Le jaloux maladif est un scénariste hors pair. Prisonnier d’une mauvaise série, il se voit dans la peau de l’antihéros trahi par son conjoint et un tiers, et filme en plan serré les comportements de ses partenaires comme autant d’indices du crime dont il sera la victime. Les autres acteurs ont beau se justifier, donner la preuve de leur innocence, lui n’entend rien, obsédé par ces images de tromperie.
Catherine se souvient : « Tous les soirs, j’attendais qu’il ait le dos tourné pour faire ses poches. Un nouveau stylo, une carte de visite, un nom illisible écrit sur une page d’agenda, n’importe quoi : je ne pouvais pas m’empêcher de considérer chaque objet trouvé comme une preuve de trahison. Et, tous les matins, je l’observais avec minutie : le moindre petit changement, le moindre effort particulier pour être séduisant, et j’étais intimement convaincu qu’il allait passer la journée avec une autre. »
Une forme de paranoïa
« La jalousie relève d’une forme de paranoïa, explique Alain Krotenberg, psychiatre spécialiste de la thérapie comportementale et cognitive (auteur de L’Envie d’aller mieux, avec Luc Patry, Payot, 2001). Or, le paranoïaque n’a, par définition, jamais tort ; s’il est persuadé que sa femme veut le tromper, rien ne pourra l’ébranler. » A moins que sa souffrance, devenue trop forte et difficilement soutenable, ne l’incite à consulter. C’est alors au thérapeute de lui faire prendre conscience du degré pathologique de sa jalousie.
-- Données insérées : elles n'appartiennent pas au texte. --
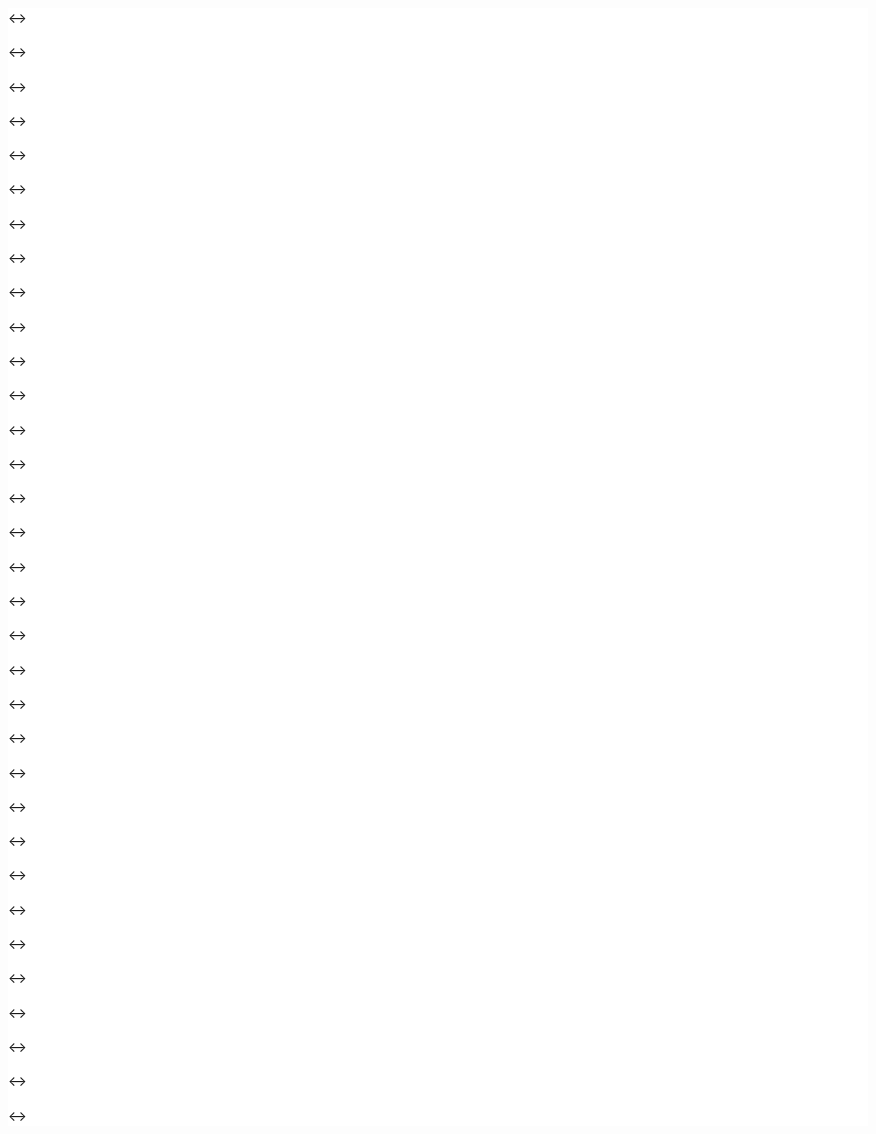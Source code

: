 <->

<->

<->

<->

<->

<->

<->

<->

<->

<->

<->

<->

<->

<->

<->

<->

<->

<->

<->

<->

<->

<->

<->

<->

<->

<->

<->

<->

<->

<->

<->

<->

<->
« Dans un premier temps, je demande à la personne jalouse de noter régulièrement à quel rythme et avec quelle intensité se manifeste sa souffrance avant, pendant et après ses crises de jalousie », explique Alain Krotenberg. C’est la partie dite cognitive. Le thérapeute propose ensuite un jeu de rôles : « Le patient se met dans la peau de sa “victime”, moi dans la sienne, puis nous inversons. » Cette approche comportementale permet au jaloux de prendre conscience de ce qu’il y a d’excessif dans sa manière d’agir et de raisonner. Les proches peuvent prendre part à la thérapie en participant à ces jeux de rôles.
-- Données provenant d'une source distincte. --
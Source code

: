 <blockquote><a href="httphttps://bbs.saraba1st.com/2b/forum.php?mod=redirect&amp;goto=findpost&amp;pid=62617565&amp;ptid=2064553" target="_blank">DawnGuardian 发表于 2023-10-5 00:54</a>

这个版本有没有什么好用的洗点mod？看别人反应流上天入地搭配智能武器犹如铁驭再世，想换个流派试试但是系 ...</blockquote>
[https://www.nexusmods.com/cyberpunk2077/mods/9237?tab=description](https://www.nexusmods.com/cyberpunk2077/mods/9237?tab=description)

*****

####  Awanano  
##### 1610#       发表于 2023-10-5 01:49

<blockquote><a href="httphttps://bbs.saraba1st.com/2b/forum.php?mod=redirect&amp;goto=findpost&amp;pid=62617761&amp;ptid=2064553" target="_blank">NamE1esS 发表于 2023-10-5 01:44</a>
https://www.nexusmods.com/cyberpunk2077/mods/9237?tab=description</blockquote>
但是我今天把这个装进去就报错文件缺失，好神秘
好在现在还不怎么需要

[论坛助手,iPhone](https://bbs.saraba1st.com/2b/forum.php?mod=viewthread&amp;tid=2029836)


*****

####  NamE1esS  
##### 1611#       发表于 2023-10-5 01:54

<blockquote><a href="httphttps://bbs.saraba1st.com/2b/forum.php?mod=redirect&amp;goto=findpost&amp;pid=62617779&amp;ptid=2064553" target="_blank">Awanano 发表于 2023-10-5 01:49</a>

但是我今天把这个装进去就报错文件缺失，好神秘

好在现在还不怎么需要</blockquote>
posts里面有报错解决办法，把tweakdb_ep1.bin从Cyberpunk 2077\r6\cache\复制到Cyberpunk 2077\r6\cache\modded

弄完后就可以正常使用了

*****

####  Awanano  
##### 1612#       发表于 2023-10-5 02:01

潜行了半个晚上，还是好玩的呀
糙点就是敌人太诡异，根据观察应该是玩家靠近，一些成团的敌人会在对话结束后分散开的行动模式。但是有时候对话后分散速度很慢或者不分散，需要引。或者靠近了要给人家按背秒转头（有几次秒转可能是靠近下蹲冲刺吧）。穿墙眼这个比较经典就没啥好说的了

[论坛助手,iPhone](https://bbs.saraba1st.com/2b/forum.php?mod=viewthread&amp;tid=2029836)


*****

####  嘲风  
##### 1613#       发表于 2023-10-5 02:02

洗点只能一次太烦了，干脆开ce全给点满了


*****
Pour autant, aucun conjoint n’a, seul, les moyens d’aider le jaloux à sortir de son schéma obsessionnel. L’inquiétude de celui-ci demeure, incontrôlable, obsédante et, surtout, croissante : « On commence par lui jurer qu’on l’aime, qu’aucun autre ne peut nous attirer, mais ça ne suffit pas. » Après avoir elle-même suivi une psychothérapie, Patricia, 39 ans, a fini par divorcer de son mari trop jaloux. « Pour éviter les disputes, j’avais fini par rompre avec tous mes amis et par quitter mon travail, jusqu’au jour où je me suis retrouvée chez moi, à ne plus rien oser faire et à déprimer. »
« Et même quand la victime du jaloux finit, enfermée, par ne plus voir personne, il arrive que l’autre devienne jaloux même de ses pensées et se dise : “Elle n’a pas l’air heureuse avec moi, elle pense forcément à un autre !” », ajoute Violaine-Patricia Galbert, thérapeute de couple. Pour se débarrasser de ces mauvaises pensées – les spécialistes parlent de « distorsions cognitives » –, le jaloux doit d’abord comprendre ce qui se cache derrière celles-ci. C’est ce que certaines thérapies, et notamment la psychanalyse, s’attachent à révéler en s’intéressant au passé du jaloux. « Le rapport à la mère étant un rapport amoureux que l’enfant ne veut pas partager, la jalousie amoureuse n’est jamais qu’une réminiscence de cette relation vécue dans l’enfance », explique Denise Lachaud, psychanalyste.